What Indicates That Your House Needs Restumping?
Houses are unique and different in most neighbourhoods. They are built on places with different soil conditions. Therefore, you would expect a house to hold up well in some places while the foundation can weather and deteriorate faster in other places. Therefore, you should always be on the lookout for signs that will tell you when your house requires some foundational renovations. Restumping is one of the ways that such renovations are done. It refers the process of resetting and replacing the stumps, which are short, perpendicular structures often made using concrete, wood, or steel and used to hold the house on the ground. Failure to restump the house can make some sections of the house to collapse or worse; the whole house might come tumbling down. Here are the indications that your house needs restumping:
Sinking Walls
Walls that appear to be sinking gradually into the ground are an indication that you need to restump the house. It could be on one or several sides of the house, depending on the extent of the damage that has occurred to the stumps underneath. In brief, such walls show that the structure beneath is weak and has to be reinforced or replaced. If left in this state for a long time, the house will start to lean on one side because of the uneven distribution of the weight of the building on its supporting structures.

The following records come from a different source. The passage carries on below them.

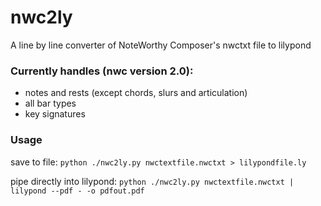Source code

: # nwc2ly
A line by line converter of NoteWorthy Composer's nwctxt file to lilypond

### Currently handles (nwc version 2.0):
* notes and rests (except chords, slurs and articulation)
* all bar types
* key signatures

### Usage
save to file:
`python ./nwc2ly.py nwctextfile.nwctxt > lilypondfile.ly`

pipe directly into lilypond:
`python ./nwc2ly.py nwctextfile.nwctxt | lilypond --pdf - -o pdfout.pdf`
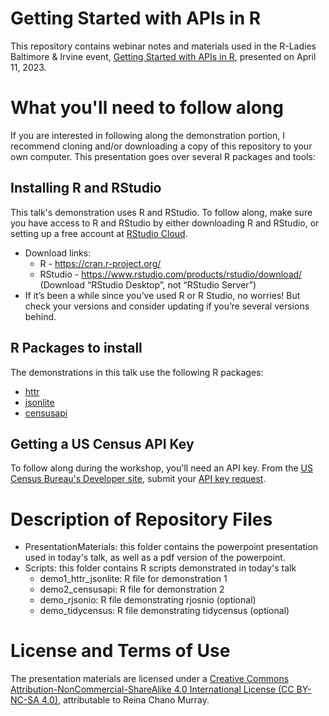 # Getting Started with APIs in R
This repository contains webinar notes and materials used in the R-Ladies Baltimore & Irvine event, [Getting Started with APIs in R](https://www.meetup.com/rladies-baltimore/events/291493215/), presented on April 11, 2023. 

# What you'll need to follow along
If you are interested in following along the demonstration portion, I recommend cloning and/or downloading a copy of this repository to your own computer. This presentation goes over several R packages and tools:

## Installing R and RStudio
This talk's demonstration uses R and RStudio. To follow along, make sure you have access to R and RStudio by either downloading R and RStudio, or setting up a free account at [RStudio Cloud](https://rstudio.cloud/).

- Download links: 
	- R - https://cran.r-project.org/
	- RStudio - https://www.rstudio.com/products/rstudio/download/ (Download “RStudio Desktop”, not “RStudio Server”)
- If it’s been a while since you’ve used R or R Studio, no worries! But check your versions and consider updating if you’re several versions behind.

## R Packages to install
The demonstrations in this talk use the following R packages:
- [httr](https://cran.r-project.org/web/packages/httr/index.html)
- [jsonlite](https://cran.r-project.org/web/packages/jsonlite/index.html)
- [censusapi](https://cran.r-project.org/web/packages/censusapi/index.html)

## Getting a US Census API Key
To follow along during the workshop, you'll need an API key. From the [US Census Bureau's Developer site](https://www.census.gov/data/developers/data-sets.html), submit your [API key request](https://api.census.gov/data/key_signup.html).

# Description of Repository Files
- PresentationMaterials: this folder contains the powerpoint presentation used in today's talk, as well as a pdf version of the powerpoint. 
- Scripts: this folder contains R scripts demonstrated in today's talk
    - demo1_httr_jsonlite: R file for demonstration 1
    - demo2_censusapi: R file for demonstration 2
    - demo_rjsonio: R file demonstrating rjosnio (optional)
    - demo_tidycensus: R file demonstrating tidycensus (optional)


# License and Terms of Use
The presentation materials are licensed under a [Creative Commons Attribution-NonCommercial-ShareAlike 4.0 International License (CC BY-NC-SA 4.0)](https://creativecommons.org/licenses/by-nc-sa/4.0/), attributable to Reina Chano Murray. 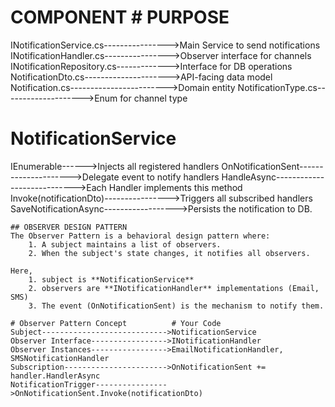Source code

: # COMPONENT                             # PURPOSE
INotificationService.cs---------------->Main Service to send notifications
INotificationHandler.cs---------------->Observer interface for channels
INotificationRepository.cs------------->Interface for DB operations
NotificationDto.cs--------------------->API-facing data model
Notification.cs------------------------>Domain entity
NotificationType.cs-------------------->Enum for channel type

# NotificationService
IEnumerable<INotificationHandler>------>Injects all registered handlers
OnNotificationSent--------------------->Delegate event to notify handlers
HandleAsync---------------------------->Each Handler implements this method
Invoke(notificationDto)---------------->Triggers all subscribed handlers
SaveNotificationAsync------------------>Persists the notification to DB.

    ## OBSERVER DESIGN PATTERN
    The Observer Pattern is a behavioral design pattern where:
        1. A subject maintains a list of observers.
        2. When the subject's state changes, it notifies all observers.
    
    Here, 
        1. subject is **NotificationService**
        2. observers are **INotificationHandler** implementations (Email, SMS)
        3. The event (OnNotificationSent) is the mechanism to notify them.
    
    # Observer Pattern Concept          # Your Code
    Subject---------------------------->NotificationService
    Observer Interface----------------->INotificationHandler
    Observer Instances----------------->EmailNotificationHandler, SMSNotificationHandler
    Subscription----------------------->OnNotificationSent += handler.HandlerAsync
    NotificationTrigger---------------->OnNotificationSent.Invoke(notificationDto)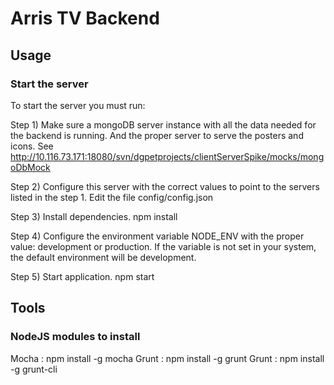 

# Arris TV Backend



## Usage
    
### Start the server

To start the server you must run:
  
  Step 1) Make sure a mongoDB server instance with all the data needed for the backend is running.
		  And the proper server to serve the posters and icons.
		  See http://10.116.73.171:18080/svn/dgpetprojects/clientServerSpike/mocks/mongoDbMock
  
  Step 2) Configure this server with the correct values to point to the servers listed in the step 1.
		  Edit the file config/config.json

  Step 3) Install dependencies.
			npm install

  Step 4) Configure the environment variable NODE_ENV with the proper value: development or production.
      If the variable is not set in your system, the default environment will be development.

  Step 5) Start application.
			npm start

## Tools
  
### NodeJS modules to install
  
  Mocha : npm install -g mocha
  Grunt : npm install -g grunt
  Grunt : npm install -g grunt-cli

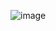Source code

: ![image](https://github.com/sbibek086/write-the-docs/assets/11883023/b6da0eaf-d263-4420-adf9-e3c7b759bd3b)
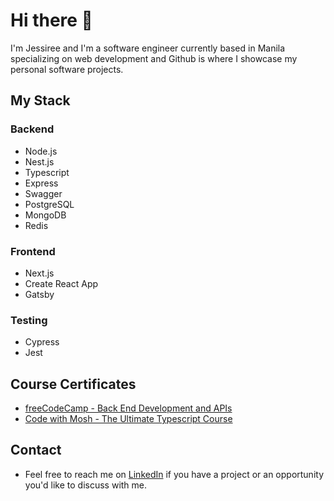 # Hi there 👋

<!--
**jessireedev/jessireedev** is a ✨ _special_ ✨ repository because its `README.md` (this file) appears on your GitHub profile.

Here are some ideas to get you started:

- 🔭 I’m currently working on ...
- 🌱 I’m currently learning ...
- 👯 I’m looking to collaborate on ...
- 🤔 I’m looking for help with ...
- 💬 Ask me about ...
- 📫 How to reach me: ...
- 😄 Pronouns: ...
- ⚡ Fun fact: ...
-->

I'm Jessiree and I'm a software engineer currently based in Manila specializing on web development and Github is where I showcase my personal software projects. 

## My Stack

### Backend
* Node.js
* Nest.js
* Typescript
* Express
* Swagger
* PostgreSQL
* MongoDB
* Redis

### Frontend
* Next.js
* Create React App
* Gatsby

### Testing
* Cypress
* Jest

## Course Certificates

* [freeCodeCamp - Back End Development and APIs](https://www.freecodecamp.org/certification/jessireedev/back-end-development-and-apis)
* [Code with Mosh - The Ultimate Typescript Course](https://drive.google.com/file/d/1Vr9EWLnEFqOBP6EGyZ-PMAVvu8WvaeMZ/view)

## Contact
* Feel free to reach me on [LinkedIn](https://www.linkedin.com/in/jessireedev/) if you have a project or an opportunity you'd like to discuss with me.

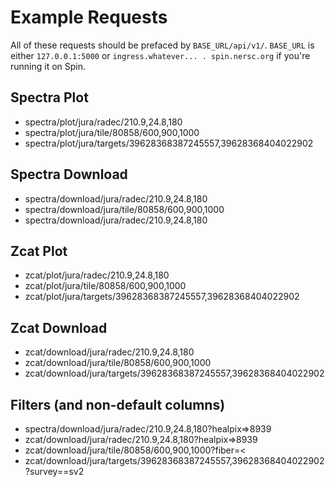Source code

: # Example Requests

All of these requests should be prefaced by `BASE_URL/api/v1/`. `BASE_URL` is either `127.0.0.1:5000` or `ingress.whatever... . spin.nersc.org` if you're running it on Spin.

## Spectra Plot

- spectra/plot/jura/radec/210.9,24.8,180
- spectra/plot/jura/tile/80858/600,900,1000
- spectra/plot/jura/targets/39628368387245557,39628368404022902

## Spectra Download

- spectra/download/jura/radec/210.9,24.8,180
- spectra/download/jura/tile/80858/600,900,1000
- spectra/download/jura/radec/210.9,24.8,180

## Zcat Plot

- zcat/plot/jura/radec/210.9,24.8,180
- zcat/plot/jura/tile/80858/600,900,1000
- zcat/plot/jura/targets/39628368387245557,39628368404022902

## Zcat Download

- zcat/download/jura/radec/210.9,24.8,180
- zcat/download/jura/tile/80858/600,900,1000
- zcat/download/jura/targets/39628368387245557,39628368404022902

## Filters (and non-default columns)

- spectra/download/jura/radec/210.9,24.8,180?healpix=>8939
- zcat/download/jura/radec/210.9,24.8,180?healpix=>8939
- zcat/download/jura/tile/80858/600,900,1000?fiber=<
- zcat/download/jura/targets/39628368387245557,39628368404022902?survey==sv2
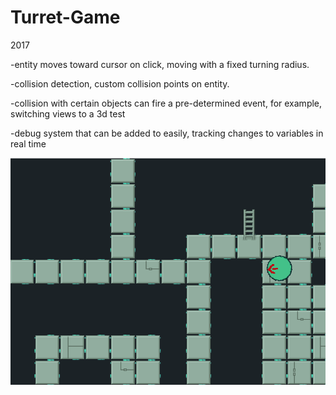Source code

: # Turret-Game

2017

-entity moves toward cursor on click, moving with a fixed turning radius. 

-collision detection, custom collision points on entity. 

-collision with certain objects can fire a pre-determined event, for example, switching views to a 3d test

-debug system that can be added to easily, tracking changes to variables in real time

![captured gif](https://github.com/jjahearn/Turret-Game/blob/master/cap3.gif)
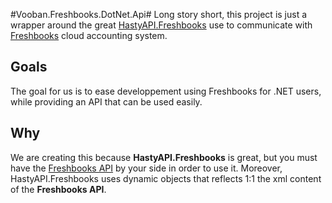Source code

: #Vooban.Freshbooks.DotNet.Api#
Long story short, this project is just a wrapper around the great [HastyAPI.Freshbooks](https://github.com/lukesampson/HastyAPI.FreshBooks) use to communicate with [Freshbooks](http://www.freshbooks.com) cloud accounting system.

## Goals ##
The goal for us is to ease developpement using Freshbooks for .NET users, while providing an API that can be used easily.

## Why ##
We are creating this because **HastyAPI.Freshbooks** is great, but you must have the [Freshbooks API](http://developers.freshbooks.com/) by your side in order to use it. Moreover, HastyAPI.Freshbooks uses dynamic objects that reflects 1:1 the xml content of the **Freshbooks API**.

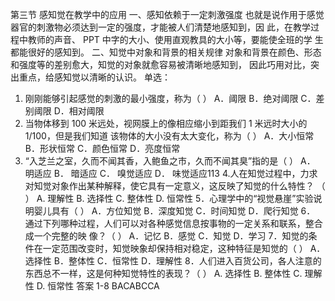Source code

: 第三节 感知觉在教学中的应用
一、感知依赖于一定刺激强度
也就是说作用于感觉器官的刺激物必须达到一定的强度，才能被人们清楚地感知到，因
此，在教学过程中教师的声音、 PPT 中字的大小、使用直观教具的大小等，要能使全班的学
生都能很好的感知到。
二、知觉中对象和背景的相关规律
对象和背景在颜色、形态和强度等的差别愈大，知觉的对象就愈容易被清晰地感知到，
因此巧用对比，突出重点，给感知觉以清晰的认识。
单选：
1. 刚刚能够引起感觉的刺激的最小强度，称为（ ）
A．阈限 B．绝对阈限 C．差别阈限 D．相对阈限
2. 当物体移到 100 米远处，视网膜上的像相应缩小到距我们 1 米远时大小的 1/100，但是我们知道
该物体的大小没有太大变化，称为（ ）
A．大小恒常 B．形状恒常 C．颜色恒常 D．亮度恒常
3. “入芝兰之室，久而不闻其香，入鲍鱼之市，久而不闻其臭”指的是（ ）
A． 明适应 B． 暗适应 C． 嗅觉适应 D． 味觉适应113
4.人在知觉过程中，力求对知觉对象作出某种解释，使它具有一定意义，这反映了知觉的什么特性？
（ ）
A. 理解性 B. 选择性 C. 整体性 D. 恒常性
5．心理学中的“视觉悬崖”实验说明婴儿具有（ ）
A．方位知觉 B．深度知觉 C．时间知觉 D．爬行知觉
6． 通过下列哪种过程，人们可以对各种感觉信息按事物的一定关系和联系，整合成一个完整的映
像？（ ）
A．记忆 B．感觉 C．知觉 D．学习
7．知觉的条件在一定范围改变时，知觉映象却保持相对稳定，这种特征是知觉的（ ）
A．选择性 B．整体性 C．恒常性 D．理解性
8．人们进入百货公司，各人注意的东西总不一样，这是何种知觉特性的表现？（ ）
A. 选择性 B. 整体性 C. 理解性 D. 恒常性
答案 1-8 BACABCCA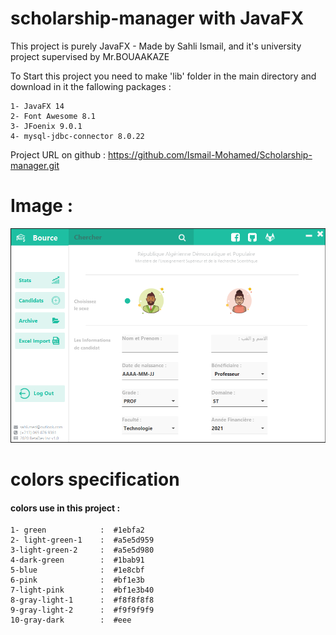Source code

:# scholarship-manager with JavaFX 

This project is purely JavaFX - Made by Sahli Ismail, and it's university project supervised by Mr.BOUAAKAZE 

To Start this project you need to make 'lib' folder in the main directory and download in it the fallowing packages :

    1- JavaFX 14
    2- Font Awesome 8.1
    3- JFoenix 9.0.1
    4- mysql-jdbc-connector 8.0.22

Project URL on github : https://github.com/Ismail-Mohamed/Scholarship-manager.git

# Image :
![alt text](https://github.com/Ismail-Mohamed/Scholarship-manager/blob/master/Capture-2.png?raw=true)

# colors specification
#### colors use in this project :


    1- green            :  #1ebfa2
    2- light-green-1    :  #a5e5d959
    3-light-green-2     :  #a5e5d980
    4-dark-green        :  #1bab91
    5-blue              :  #1e8cbf
    6-pink              :  #bf1e3b
    7-light-pink        :  #bf1e3b40
    8-gray-light-1      :  #f8f8f8f8
    9-gray-light-2 	    :  #f9f9f9f9
    10-gray-dark        :  #eee


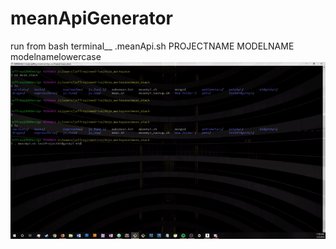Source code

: # meanApiGenerator
run from bash terminal__
.meanApi.sh PROJECTNAME MODELNAME modelnamelowercase
![](meanApi.gif)
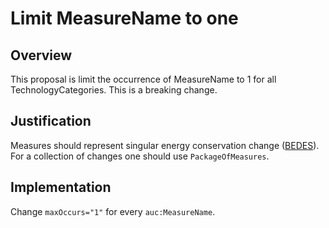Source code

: # Limit MeasureName to one

## Overview

This proposal is limit the occurrence of MeasureName to 1 for all TechnologyCategories. This is a breaking change.

## Justification

Measures should represent singular energy conservation change ([BEDES](https://bedes.lbl.gov/bedes-online/reporting-level)). For a collection of changes one should use `PackageOfMeasures`.

## Implementation

Change `maxOccurs="1"` for every `auc:MeasureName`.
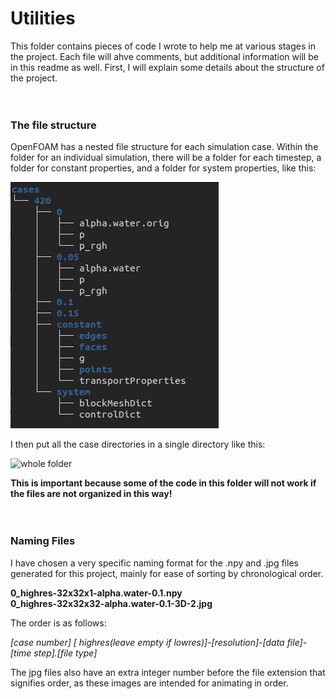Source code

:# Utilities

This folder contains pieces of code I wrote to help me at various stages in the project. Each file will ahve comments, but
additional information will be in this readme as well. First, I will explain some details about the structure of the project.
<br>
<br>
<br>
### The file structure

OpenFOAM has a nested file structure for each simulation case. Within the folder for an individual simulation, there will be
a folder for each timestep, a folder for constant properties, and a folder for system properties, like this:

![case struct](utilities/imgs/filestructure.png)

I then put all the case directories in a single directory like this:

![whole folder](dirstructure.png)

__This is important because some of the code in this folder will not work if the files are not organized in this way!__
<br>
<br>
<br>
### Naming Files

I have chosen a very specific naming format for the .npy and .jpg files generated for this project, mainly for ease of sorting
by chronological order.

__0_highres-32x32x1-alpha.water-0.1.npy__
<br>
__0_highres-32x32x32-alpha.water-0.1-3D-2.jpg__

The order is as follows:

_[case number] [ _highres(leave empty if lowres)]-[resolution]-[data file]-[time step].[file type]__

The jpg files also have an extra integer number before the file extension that signifies order, as these images are intended
for animating in order.
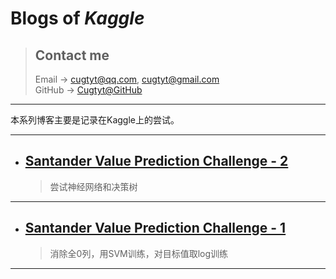 # **Blogs of *Kaggle***

> ## Contact me
> Email -> <cugtyt@qq.com>, <cugtyt@gmail.com>  
> GitHub -> [Cugtyt@GitHub](https://github.com/Cugtyt)

---

本系列博客主要是记录在Kaggle上的尝试。

---

- ## [**Santander Value Prediction Challenge - 2**](https://cugtyt.github.io/blog/Santander-Value-Prediction-Challenge/20180728)
    > 尝试神经网络和决策树

---

- ## [**Santander Value Prediction Challenge - 1**](https://cugtyt.github.io/blog/Santander-Value-Prediction-Challenge/20180726)
    > 消除全0列，用SVM训练，对目标值取log训练

---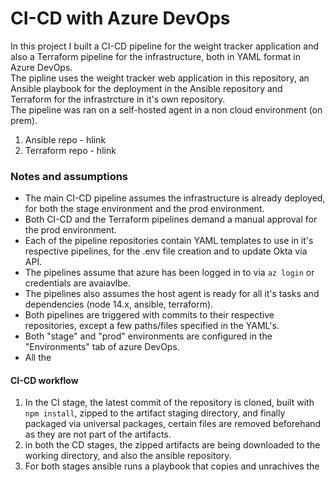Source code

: # CI-CD with Azure DevOps

In this project I built a CI-CD pipeline for the weight tracker application and also a Terraform pipeline for the infrastructure, both in YAML format in Azure DevOps.<br>
The pipline uses the weight tracker web application in this repository, an Ansible playbook for the deployment in the Ansible repository
and Terraform for the infrastrcture in it's own repository.<br>
The pipeline was ran on a self-hosted agent in a non cloud environment (on prem).

1. Ansible repo - hlink
2. Terraform repo - hlink

### Notes and assumptions

- The main CI-CD pipeline assumes the infrastructure is already deployed, for both the stage environment and the prod environment.
- Both CI-CD and the Terraform pipelines demand a manual approval for the prod environment.
- Each of the pipeline repositories contain YAML templates to use in it's respective pipelines, for the .env file creation and to update Okta via API.
- The pipelines assume that azure has been logged in to via `az login` or credentials are avaiavlbe.
- The pipelines also assumes the host agent is ready for all it's tasks and dependencies (node 14.x, ansible, terraform).
- Both pipelines are triggered with commits to their respective repositories, except a few paths/files specified in the YAML's.
- Both "stage" and "prod" environments are configured in the "Environments" tab of azure DevOps.
- All the 


#### CI-CD workflow

1. In the CI stage, the latest commit of the repository is cloned, built with `npm install`, zipped to the artifact staging directory, and finally packaged via universal packages, certain files are removed beforehand as they are not part of the artifacts.<br>
2. in both the CD stages, the zipped artifacts are being downloaded to the working directory, and also the ansible repository.
3. For both stages ansible runs a playbook that copies and unrachives the 






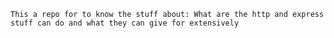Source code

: `This a repo for to know the stuff about: What are the http and express stuff can do and what they can give for extensively`

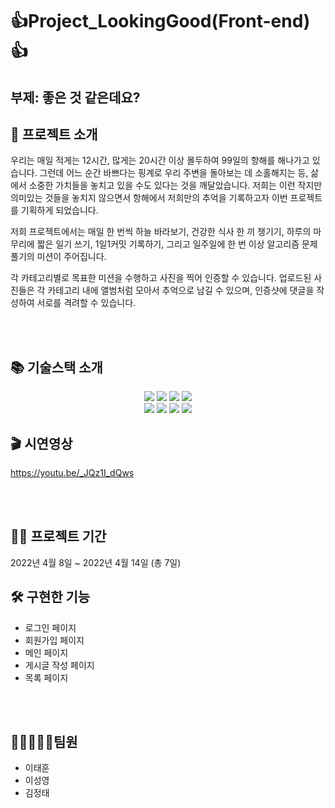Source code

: 
# 👍Project_LookingGood(Front-end)👍 

## 부제: 좋은 것 같은데요?



## 👋 프로젝트 소개
우리는 매일 적게는 12시간, 많게는 20시간 이상 몰두하여 99일의 항해를 해나가고 있습니다. 그런데 어느 순간 바쁘다는 핑계로 우리 주변을 돌아보는 데 소홀해지는 등, 삶에서 소중한 가치들을 놓치고 있을 수도 있다는 것을 깨달았습니다. 저희는 이런 작지만 의미있는 것들을 놓치지 않으면서 항해에서 저희만의 추억을 기록하고자 이번 프로젝트를 기획하게 되었습니다.

저희 프로젝트에서는 매일 한 번씩 하늘 바라보기, 건강한 식사 한 끼 챙기기, 하루의 마무리에 짧은 일기 쓰기, 1일1커밋 기록하기, 그리고 일주일에 한 번 이상 알고리즘 문제 풀기의 미션이 주어집니다.

각 카테고리별로 목표한 미션을 수행하고 사진을 찍어 인증할 수 있습니다.  업로드된 사진들은 각 카테고리 내에 앨범처럼 모아서 추억으로 남길 수 있으며, 인증샷에 댓글을 작성하여 서로를 격려할 수 있습니다.

<br/>
<br/>

## 📚 기술스택 소개

<div align=center>

<p align="center">

<img src="https://img.shields.io/badge/javascript-F7DF1E?style=for-the-badge&logo=javascript&logoColor=black"> 
<img src="https://img.shields.io/badge/mongoDB-47A248?style=for-the-badge&logo=MongoDB&logoColor=white"> 
<img src="https://img.shields.io/badge/node.js-339933?style=for-the-badge&logo=Node.js&logoColor=white">
<img src="https://img.shields.io/badge/express-000000?style=for-the-badge&logo=express&logoColor=white">

  <br>


<img src="https://img.shields.io/badge/linux-FCC624?style=for-the-badge&logo=linux&logoColor=black">
<img src="https://img.shields.io/badge/amazonaws-232F3E?style=for-the-badge&logo=amazonaws&logoColor=white">
<img src="https://img.shields.io/badge/github-181717?style=for-the-badge&logo=github&logoColor=white">
<img src="https://img.shields.io/badge/git-F05032?style=for-the-badge&logo=git&logoColor=white">

  <br>
</div>

  
  ## 🎬 시연영상
https://youtu.be/_JQz1I_dQws

<br/>
<br/>


## 👨‍💻 프로젝트 기간


2022년 4월 8일 ~ 2022년 4월 14일 (총 7일)


  
  ## 🛠 구현한 기능 
  - 로그인 페이지
  - 회원가입 페이지
  - 메인 페이지
  - 게시글 작성 페이지
  - 목록 페이지
 

<br/>
<br/>

## 👨🏻‍🤝‍👨🏻팀원

-   이태훈
-   이성영
-   김정태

Continuous Cracks on the Interior Walls
If your interior walls are cracking, it does not necessarily have to be a problem with the quality of the materials used to make the wall. The problem may be foundational. The cracks are caused by the weight of the house, which exerts a force on the lower parts such as the walls and the floor. Since the stumps in the foundation do not offer adequate support to the walls, there is too much force exerted on the walls, forcing them to crack as a way of trying to distribute it. In such a case, you will have to restump the house before you start repairing the cracked walls.
Uneven Floors
A good floor should be flat and even, whether the floor is made of concrete or wood. However, your once normal floor might begin to slope towards one side of the house, or develop some sunken areas resembling shallow ditches. These are indications that the stumping underneath is rotting in some areas, forcing the floor to sink in places where the stumps are weak.